No soy muy dada a releer libros, aunque éstos hayan dejado en mí
una agradable sensación, aunque me hayan llenado el alma. La
razón está, creo, en mi impaciencia; sé que aguardan otros
libros, otras historias capaces de tambalear gratamente mi
interior, y a ello, evidentemente, no quiero renunciar. Sin
embargo, y porque también soy dada a las excepciones, hace unos
días he terminado de releer uno que descubrí ya hace unos años.
Se trata de La plaza del diamante. La casualidad me había hecho
comentarlo con unos amigos y, así, sin darme cuenta casi, me
encontré una noche con esta novela de Mercé Rodoreda en mis
manos por segunda vez. Y por segunda vez ha vuelto a
maravillarme su magnífico y deslumbrante lirismo.

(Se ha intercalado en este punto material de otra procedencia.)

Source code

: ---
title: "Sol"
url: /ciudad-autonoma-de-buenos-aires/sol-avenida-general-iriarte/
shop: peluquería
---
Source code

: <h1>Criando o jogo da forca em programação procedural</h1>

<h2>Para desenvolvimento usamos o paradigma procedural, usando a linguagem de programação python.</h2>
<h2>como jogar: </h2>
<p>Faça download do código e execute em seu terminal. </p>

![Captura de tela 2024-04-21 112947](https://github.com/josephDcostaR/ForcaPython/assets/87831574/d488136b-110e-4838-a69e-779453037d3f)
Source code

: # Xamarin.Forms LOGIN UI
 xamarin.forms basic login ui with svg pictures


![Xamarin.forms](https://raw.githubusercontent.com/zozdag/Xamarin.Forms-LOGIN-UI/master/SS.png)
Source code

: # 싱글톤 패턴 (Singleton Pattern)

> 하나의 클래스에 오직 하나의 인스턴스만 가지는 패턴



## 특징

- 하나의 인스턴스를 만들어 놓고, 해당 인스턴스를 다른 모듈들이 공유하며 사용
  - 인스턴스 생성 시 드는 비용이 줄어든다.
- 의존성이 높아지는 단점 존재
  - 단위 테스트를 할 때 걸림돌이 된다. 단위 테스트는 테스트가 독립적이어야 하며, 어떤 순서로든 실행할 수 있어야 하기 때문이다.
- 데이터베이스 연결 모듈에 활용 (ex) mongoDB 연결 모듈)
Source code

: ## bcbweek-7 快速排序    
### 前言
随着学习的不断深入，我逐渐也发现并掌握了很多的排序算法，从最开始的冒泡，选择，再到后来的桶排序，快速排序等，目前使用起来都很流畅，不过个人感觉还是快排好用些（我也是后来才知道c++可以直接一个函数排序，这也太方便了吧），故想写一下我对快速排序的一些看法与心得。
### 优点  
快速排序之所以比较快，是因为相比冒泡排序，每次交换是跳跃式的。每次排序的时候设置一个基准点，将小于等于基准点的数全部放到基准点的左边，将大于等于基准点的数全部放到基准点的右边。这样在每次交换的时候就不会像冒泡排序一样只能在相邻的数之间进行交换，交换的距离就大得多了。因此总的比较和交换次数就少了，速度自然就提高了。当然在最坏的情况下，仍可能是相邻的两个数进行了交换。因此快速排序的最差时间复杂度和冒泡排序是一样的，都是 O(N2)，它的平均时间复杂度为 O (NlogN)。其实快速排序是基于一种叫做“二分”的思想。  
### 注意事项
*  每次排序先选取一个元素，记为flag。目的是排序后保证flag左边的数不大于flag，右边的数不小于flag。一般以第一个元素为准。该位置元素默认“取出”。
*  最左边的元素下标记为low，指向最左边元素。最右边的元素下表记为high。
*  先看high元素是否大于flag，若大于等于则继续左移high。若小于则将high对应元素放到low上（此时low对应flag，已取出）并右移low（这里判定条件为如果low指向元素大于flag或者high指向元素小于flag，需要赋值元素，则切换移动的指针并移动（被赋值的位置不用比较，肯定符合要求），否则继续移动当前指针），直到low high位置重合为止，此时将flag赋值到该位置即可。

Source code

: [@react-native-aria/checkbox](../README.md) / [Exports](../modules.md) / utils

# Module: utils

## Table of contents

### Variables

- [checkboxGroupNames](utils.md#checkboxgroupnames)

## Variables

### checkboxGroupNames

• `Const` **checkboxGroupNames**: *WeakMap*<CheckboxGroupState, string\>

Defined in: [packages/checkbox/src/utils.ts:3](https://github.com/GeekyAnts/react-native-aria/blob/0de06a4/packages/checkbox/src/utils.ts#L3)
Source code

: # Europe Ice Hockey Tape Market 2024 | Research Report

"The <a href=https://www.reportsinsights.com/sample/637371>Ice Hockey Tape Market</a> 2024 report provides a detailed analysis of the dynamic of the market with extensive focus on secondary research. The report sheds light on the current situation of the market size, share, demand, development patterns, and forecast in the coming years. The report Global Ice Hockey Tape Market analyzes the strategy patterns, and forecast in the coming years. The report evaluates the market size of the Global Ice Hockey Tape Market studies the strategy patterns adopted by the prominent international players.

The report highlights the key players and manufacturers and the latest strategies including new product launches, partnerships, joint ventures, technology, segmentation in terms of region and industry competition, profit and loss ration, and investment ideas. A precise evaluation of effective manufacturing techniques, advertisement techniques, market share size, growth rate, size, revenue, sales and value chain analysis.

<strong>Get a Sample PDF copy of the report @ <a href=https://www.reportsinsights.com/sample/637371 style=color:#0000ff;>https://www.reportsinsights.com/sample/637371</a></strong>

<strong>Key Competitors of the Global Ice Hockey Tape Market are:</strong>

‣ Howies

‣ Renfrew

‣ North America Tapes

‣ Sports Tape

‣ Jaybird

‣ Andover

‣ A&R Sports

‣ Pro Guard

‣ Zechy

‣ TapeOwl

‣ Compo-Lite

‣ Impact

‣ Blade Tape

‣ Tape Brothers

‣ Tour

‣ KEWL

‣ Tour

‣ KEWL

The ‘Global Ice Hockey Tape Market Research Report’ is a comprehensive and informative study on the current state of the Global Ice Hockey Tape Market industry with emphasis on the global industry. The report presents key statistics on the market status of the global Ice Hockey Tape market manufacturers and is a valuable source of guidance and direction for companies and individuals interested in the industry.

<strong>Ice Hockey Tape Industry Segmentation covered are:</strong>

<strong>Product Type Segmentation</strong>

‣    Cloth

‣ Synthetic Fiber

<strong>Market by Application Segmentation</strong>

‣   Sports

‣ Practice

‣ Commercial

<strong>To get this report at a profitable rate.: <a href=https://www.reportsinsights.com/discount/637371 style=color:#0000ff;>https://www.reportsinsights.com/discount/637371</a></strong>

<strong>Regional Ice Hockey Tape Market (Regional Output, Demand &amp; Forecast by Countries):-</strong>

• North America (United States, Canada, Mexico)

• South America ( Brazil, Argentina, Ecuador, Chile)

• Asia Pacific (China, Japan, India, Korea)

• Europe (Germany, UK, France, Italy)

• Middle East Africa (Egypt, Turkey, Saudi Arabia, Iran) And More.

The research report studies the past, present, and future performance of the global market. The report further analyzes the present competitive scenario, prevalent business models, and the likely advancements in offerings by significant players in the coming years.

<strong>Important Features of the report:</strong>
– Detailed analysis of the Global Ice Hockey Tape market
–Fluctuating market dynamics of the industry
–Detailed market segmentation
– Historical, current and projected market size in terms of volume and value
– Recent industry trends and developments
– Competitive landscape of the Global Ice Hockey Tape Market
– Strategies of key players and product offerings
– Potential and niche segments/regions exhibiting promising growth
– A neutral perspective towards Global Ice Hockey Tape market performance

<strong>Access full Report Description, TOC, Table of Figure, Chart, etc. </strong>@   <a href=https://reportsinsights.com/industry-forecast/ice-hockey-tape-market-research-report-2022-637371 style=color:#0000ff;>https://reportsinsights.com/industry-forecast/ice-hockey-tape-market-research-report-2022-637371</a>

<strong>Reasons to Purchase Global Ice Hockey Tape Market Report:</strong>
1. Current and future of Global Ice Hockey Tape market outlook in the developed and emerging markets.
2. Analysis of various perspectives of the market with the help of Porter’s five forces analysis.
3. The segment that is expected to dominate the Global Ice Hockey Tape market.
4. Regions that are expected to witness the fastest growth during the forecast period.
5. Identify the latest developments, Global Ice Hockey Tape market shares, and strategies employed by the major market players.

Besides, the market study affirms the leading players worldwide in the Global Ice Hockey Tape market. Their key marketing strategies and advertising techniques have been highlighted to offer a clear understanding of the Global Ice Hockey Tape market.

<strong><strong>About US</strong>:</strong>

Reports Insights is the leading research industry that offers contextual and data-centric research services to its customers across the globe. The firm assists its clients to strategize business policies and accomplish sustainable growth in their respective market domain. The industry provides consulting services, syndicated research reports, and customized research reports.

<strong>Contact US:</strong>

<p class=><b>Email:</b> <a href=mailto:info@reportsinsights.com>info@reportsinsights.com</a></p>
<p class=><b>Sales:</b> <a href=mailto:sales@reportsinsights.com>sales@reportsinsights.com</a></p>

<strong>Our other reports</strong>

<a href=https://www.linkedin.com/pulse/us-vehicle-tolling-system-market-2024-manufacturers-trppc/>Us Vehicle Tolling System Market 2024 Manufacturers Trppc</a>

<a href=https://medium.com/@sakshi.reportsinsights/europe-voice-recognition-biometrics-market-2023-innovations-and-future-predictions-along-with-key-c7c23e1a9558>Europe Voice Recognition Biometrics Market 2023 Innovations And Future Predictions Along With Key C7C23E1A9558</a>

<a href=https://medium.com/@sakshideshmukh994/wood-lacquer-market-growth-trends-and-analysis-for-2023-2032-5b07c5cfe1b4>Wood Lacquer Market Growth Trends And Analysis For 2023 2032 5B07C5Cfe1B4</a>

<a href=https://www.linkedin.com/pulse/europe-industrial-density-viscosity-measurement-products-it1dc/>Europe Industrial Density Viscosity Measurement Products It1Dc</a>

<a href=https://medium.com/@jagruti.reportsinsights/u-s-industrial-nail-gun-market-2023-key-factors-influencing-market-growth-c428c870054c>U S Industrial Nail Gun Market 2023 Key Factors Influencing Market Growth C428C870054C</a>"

Ignoro qué es exactamente lo que ocurre cuando un libro llega a
emocionar de verdad, si es que nos enseña un poco a vivir y a
ser mejores, o si acaso él mismo nos hace descubrir lo que
realmente y en el fondo somos. Sea como fuere, sé que la
historia que me cuenta Colometa, la dulce protagonista de esta
novela, me enseñó y me sigue enseñando un camino a seguir: el de
la belleza , que, sorprendentemente, se encuentra en los
rincones más pequeños e incluso insignificantes. Colometa, que
no sabe para qué ha nacido, nos relata su existencia desde que
conoció a Quimet durante un baile en la Plaza del Diamante. Y
tras ello, la boda, los hijos, la guerra civil, el hambre y un
marido muerto... Y ella continúa sin saber para qué está
viviendo, aunque bien nos hace ver esas enormes alas que tenía
en el alma en unos preciosos pasajes llenos de lirismo, en los
que palpamos esa su belleza interior, su sensibilidad, su
capacidad para amar y sentir con todas las fuerzas. Pero
Colometa sufre y calla, como si sólo eso le hubieran enseñado.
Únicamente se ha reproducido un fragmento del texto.